1. Palabras

Recientemente se cumplió el primer aniversario de la desaparición forzada de estudiantes rurales de magisterio en Ayotzinapa, México. A un año de los eventos que dejaron cuatro muertos, un herido en coma y 43 desaparecidos, no hay ni respuestas, ni justicia para las familias. Además de lo intolerable del propio crimen, lo terrible de esta larga saga ha sido la proliferación de falsas declaraciones, los intentos por archivar el caso, por acallar la indignación colectiva dentro y fuera del país y por sobornar a las familias; así como la divulgación oficial de la “verdad histórica” del suceso, revelada por la Comisión Interamericana de Derechos Humanos como mentira.

Frente a esto: la palabra entrecortada de los padres que no alcanza para empezar a describir la agonía de la pérdida y de la incertidumbre.
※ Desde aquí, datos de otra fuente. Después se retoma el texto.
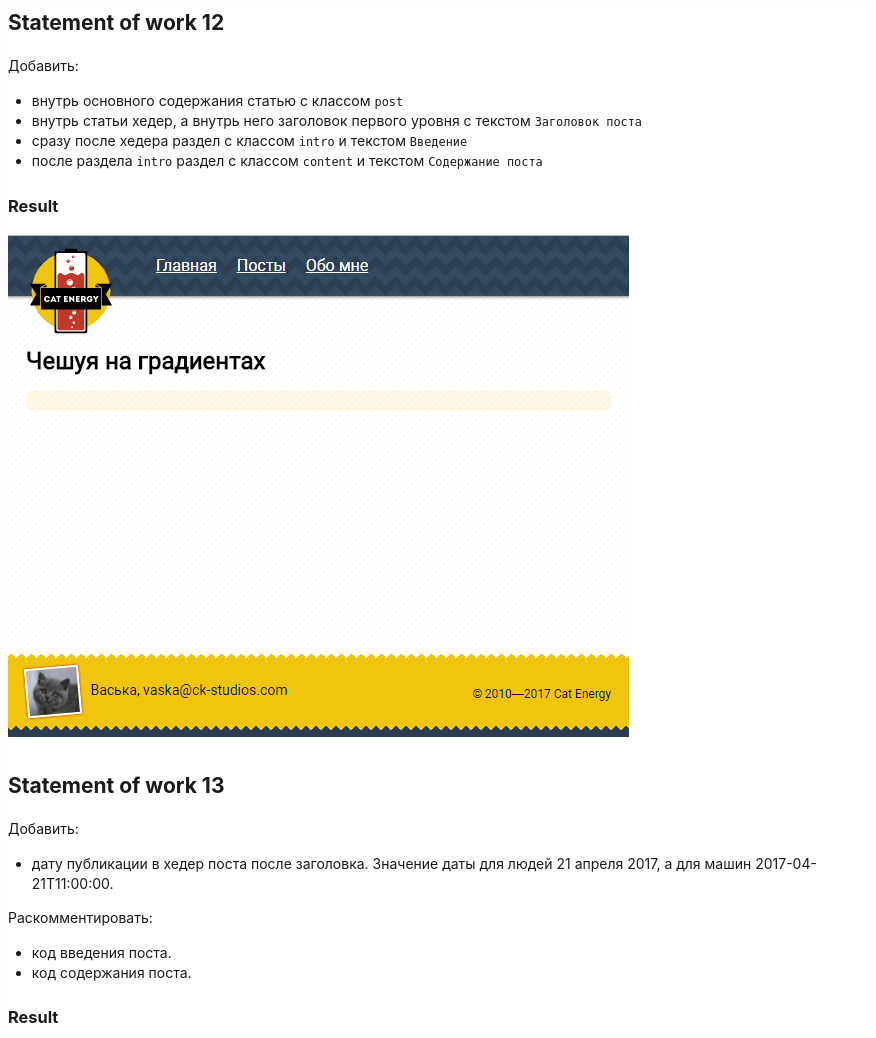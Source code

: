 

## Statement of work 12
Добавить:
- внутрь основного содержания статью с классом `post`
- внутрь статьи хедер, а внутрь него заголовок первого уровня с текстом `Заголовок поста`
- сразу после хедера раздел с классом `intro` и текстом `Введение`
- после раздела `intro` раздел с классом `content` и текстом `Содержание поста`
### Result
![](technical-specification-images/task12.png)


## Statement of work 13
Добавить:
- дату публикации в хедер поста после заголовка. Значение даты для людей 21 апреля 2017, а для машин 2017-04-21T11:00:00.

Раскомментировать:
- код введения поста.
- код содержания поста.
### Result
Las pancartas que hablan del dolor, la rabia y el descreimiento de los tantos a quienes indigna la podredumbre del caso. Los artículos de prensa y editoriales en varios idiomas. Las declaraciones internacionales institucionales y de figuras de la talla de Barak Obama y el Papa. Las producciones artísticas de todo tipo. Los cientos de posts que circulan por Internet.

Un alud de palabras que viene al lugar de los desaparecidos. Discursos de diferente densidad y credibilidad, pero que apuntan todos a cubrir un real que angustia o que importuna, dependiendo de quién hable.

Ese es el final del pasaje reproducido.